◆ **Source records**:
■ ■ ■ ■ ■

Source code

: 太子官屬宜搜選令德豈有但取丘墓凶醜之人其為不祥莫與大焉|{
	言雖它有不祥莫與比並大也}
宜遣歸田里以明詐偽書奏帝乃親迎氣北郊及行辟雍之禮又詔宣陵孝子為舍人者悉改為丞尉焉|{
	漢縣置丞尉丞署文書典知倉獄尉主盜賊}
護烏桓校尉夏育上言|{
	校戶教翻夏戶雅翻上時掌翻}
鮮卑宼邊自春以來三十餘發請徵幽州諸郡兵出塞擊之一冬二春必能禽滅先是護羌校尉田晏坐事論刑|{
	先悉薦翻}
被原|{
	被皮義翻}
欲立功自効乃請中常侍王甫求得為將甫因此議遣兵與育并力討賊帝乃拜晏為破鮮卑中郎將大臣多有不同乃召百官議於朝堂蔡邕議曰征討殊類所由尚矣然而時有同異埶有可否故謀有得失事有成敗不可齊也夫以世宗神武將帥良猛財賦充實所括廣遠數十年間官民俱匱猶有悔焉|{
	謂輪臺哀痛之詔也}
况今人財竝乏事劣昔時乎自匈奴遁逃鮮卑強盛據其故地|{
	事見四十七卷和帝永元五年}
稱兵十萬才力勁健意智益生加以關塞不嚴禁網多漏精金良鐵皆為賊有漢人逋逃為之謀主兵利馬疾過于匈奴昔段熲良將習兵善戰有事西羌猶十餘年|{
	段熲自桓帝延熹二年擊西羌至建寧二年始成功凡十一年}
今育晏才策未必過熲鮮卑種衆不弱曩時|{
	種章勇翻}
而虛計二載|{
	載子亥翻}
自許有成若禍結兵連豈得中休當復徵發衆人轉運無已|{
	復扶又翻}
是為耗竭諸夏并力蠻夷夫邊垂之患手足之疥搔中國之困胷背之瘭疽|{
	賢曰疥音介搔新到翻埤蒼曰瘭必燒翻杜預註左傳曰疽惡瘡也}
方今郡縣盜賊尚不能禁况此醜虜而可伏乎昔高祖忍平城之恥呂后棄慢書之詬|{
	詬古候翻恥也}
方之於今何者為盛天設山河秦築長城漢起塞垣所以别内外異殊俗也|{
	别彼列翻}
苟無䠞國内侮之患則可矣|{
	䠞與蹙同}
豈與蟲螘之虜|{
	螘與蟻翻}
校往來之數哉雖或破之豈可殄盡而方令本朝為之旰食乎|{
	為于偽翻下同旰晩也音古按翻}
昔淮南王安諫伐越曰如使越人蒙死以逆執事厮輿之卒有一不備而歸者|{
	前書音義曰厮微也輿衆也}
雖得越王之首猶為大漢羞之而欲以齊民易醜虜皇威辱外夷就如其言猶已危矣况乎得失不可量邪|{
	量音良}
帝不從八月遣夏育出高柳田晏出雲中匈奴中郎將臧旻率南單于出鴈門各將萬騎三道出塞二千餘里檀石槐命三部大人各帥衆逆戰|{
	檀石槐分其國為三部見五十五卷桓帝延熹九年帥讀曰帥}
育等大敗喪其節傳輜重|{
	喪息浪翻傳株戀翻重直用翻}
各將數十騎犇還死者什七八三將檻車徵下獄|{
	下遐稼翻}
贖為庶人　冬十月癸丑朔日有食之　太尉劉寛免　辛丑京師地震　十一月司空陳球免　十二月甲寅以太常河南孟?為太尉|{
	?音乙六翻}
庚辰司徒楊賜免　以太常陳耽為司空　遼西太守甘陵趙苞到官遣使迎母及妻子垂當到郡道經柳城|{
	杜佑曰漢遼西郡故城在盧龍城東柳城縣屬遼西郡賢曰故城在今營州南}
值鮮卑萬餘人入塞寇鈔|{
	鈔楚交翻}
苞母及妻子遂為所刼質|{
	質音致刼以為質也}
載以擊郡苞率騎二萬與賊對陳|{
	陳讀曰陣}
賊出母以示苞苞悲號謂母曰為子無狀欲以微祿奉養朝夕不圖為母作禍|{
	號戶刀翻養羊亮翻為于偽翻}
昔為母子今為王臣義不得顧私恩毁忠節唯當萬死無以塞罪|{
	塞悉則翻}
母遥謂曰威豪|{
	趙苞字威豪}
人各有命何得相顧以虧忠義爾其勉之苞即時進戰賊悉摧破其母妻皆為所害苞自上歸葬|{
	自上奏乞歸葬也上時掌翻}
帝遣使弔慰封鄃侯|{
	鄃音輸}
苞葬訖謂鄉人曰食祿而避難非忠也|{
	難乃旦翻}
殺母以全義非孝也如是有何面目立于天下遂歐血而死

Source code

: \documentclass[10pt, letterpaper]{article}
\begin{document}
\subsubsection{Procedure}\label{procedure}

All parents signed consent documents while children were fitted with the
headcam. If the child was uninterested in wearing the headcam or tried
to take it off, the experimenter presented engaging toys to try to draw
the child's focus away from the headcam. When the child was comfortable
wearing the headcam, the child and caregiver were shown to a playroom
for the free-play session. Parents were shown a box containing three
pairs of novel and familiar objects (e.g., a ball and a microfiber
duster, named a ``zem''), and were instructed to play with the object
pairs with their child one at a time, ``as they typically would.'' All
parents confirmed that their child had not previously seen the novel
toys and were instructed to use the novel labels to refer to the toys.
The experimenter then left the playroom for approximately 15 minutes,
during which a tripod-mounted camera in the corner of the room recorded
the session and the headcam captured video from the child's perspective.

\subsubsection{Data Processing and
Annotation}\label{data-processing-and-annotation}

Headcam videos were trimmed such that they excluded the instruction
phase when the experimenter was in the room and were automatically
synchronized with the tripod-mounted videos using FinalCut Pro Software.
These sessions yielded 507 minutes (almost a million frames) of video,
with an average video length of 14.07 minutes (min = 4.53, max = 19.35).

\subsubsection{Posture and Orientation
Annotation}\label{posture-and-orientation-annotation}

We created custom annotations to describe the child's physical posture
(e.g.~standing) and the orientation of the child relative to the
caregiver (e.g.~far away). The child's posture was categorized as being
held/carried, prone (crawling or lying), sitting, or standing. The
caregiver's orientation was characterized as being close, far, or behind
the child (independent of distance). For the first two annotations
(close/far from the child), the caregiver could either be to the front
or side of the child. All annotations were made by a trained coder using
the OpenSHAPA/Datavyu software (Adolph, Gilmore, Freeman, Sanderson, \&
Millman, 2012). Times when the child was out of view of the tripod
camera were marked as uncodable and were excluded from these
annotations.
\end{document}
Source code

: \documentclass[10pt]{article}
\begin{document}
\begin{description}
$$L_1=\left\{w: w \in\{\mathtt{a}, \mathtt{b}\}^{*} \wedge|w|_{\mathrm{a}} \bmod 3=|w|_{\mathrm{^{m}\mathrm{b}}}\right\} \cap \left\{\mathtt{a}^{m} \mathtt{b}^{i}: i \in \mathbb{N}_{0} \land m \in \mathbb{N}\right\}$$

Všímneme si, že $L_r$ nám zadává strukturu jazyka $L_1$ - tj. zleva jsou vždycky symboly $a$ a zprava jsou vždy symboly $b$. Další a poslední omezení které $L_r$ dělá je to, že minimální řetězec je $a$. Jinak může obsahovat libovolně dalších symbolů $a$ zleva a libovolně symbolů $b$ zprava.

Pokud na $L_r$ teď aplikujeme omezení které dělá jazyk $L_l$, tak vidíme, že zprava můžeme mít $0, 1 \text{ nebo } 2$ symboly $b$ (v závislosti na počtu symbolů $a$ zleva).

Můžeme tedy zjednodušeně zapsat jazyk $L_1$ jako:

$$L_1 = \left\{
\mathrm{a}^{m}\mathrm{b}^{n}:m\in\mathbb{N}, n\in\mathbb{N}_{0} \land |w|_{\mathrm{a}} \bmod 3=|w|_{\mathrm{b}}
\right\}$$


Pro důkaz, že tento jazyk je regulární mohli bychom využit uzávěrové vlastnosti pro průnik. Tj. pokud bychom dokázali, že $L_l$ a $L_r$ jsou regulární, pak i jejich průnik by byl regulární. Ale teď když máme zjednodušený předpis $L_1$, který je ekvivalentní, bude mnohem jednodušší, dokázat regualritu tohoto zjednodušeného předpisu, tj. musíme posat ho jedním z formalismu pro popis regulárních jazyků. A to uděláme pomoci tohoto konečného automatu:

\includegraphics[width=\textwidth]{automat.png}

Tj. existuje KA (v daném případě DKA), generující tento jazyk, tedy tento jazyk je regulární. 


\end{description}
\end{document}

■ ■ ■ ■ ■

◆ **WORK TO COMPLETE**: If a line in the data above contains the string "bmod", count it; then state only the total.

◆ **THE COMPLETED TASK**: 2